▸ TASK DETAILS:
Copy the entries exactly, through the "### Consulta Firestore" line.

▸ DATASET CONTENT:
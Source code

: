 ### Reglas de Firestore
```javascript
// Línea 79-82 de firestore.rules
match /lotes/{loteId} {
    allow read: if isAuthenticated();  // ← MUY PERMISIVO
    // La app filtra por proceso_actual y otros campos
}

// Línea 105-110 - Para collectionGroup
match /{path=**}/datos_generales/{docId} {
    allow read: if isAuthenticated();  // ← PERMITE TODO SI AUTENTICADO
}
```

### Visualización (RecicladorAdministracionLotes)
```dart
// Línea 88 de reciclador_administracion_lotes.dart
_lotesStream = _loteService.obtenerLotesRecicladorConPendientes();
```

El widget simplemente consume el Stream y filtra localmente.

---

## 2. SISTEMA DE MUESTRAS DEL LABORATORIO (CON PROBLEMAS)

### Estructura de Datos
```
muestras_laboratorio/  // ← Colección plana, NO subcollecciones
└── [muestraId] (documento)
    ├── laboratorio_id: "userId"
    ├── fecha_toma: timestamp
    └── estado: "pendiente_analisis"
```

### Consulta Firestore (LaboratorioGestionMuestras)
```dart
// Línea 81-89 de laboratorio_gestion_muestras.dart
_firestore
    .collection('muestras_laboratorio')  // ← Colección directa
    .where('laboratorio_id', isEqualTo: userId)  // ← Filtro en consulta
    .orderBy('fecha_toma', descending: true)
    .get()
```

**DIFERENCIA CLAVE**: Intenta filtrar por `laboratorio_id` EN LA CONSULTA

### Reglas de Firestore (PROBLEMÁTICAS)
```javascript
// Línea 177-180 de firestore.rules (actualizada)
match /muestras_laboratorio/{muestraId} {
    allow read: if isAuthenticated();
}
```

▸ ANSWER SECTION:
Source code

: ### Reglas de Firestore
```javascript
// Línea 79-82 de firestore.rules
match /lotes/{loteId} {
    allow read: if isAuthenticated();  // ← MUY PERMISIVO
    // La app filtra por proceso_actual y otros campos
}

// Línea 105-110 - Para collectionGroup
match /{path=**}/datos_generales/{docId} {
    allow read: if isAuthenticated();  // ← PERMITE TODO SI AUTENTICADO
}
```

### Visualización (RecicladorAdministracionLotes)
```dart
// Línea 88 de reciclador_administracion_lotes.dart
_lotesStream = _loteService.obtenerLotesRecicladorConPendientes();
```

El widget simplemente consume el Stream y filtra localmente.

---

## 2. SISTEMA DE MUESTRAS DEL LABORATORIO (CON PROBLEMAS)

### Estructura de Datos
```
muestras_laboratorio/  // ← Colección plana, NO subcollecciones
└── [muestraId] (documento)
    ├── laboratorio_id: "userId"
    ├── fecha_toma: timestamp
    └── estado: "pendiente_analisis"
```

### Consulta Firestore (LaboratorioGestionMuestras)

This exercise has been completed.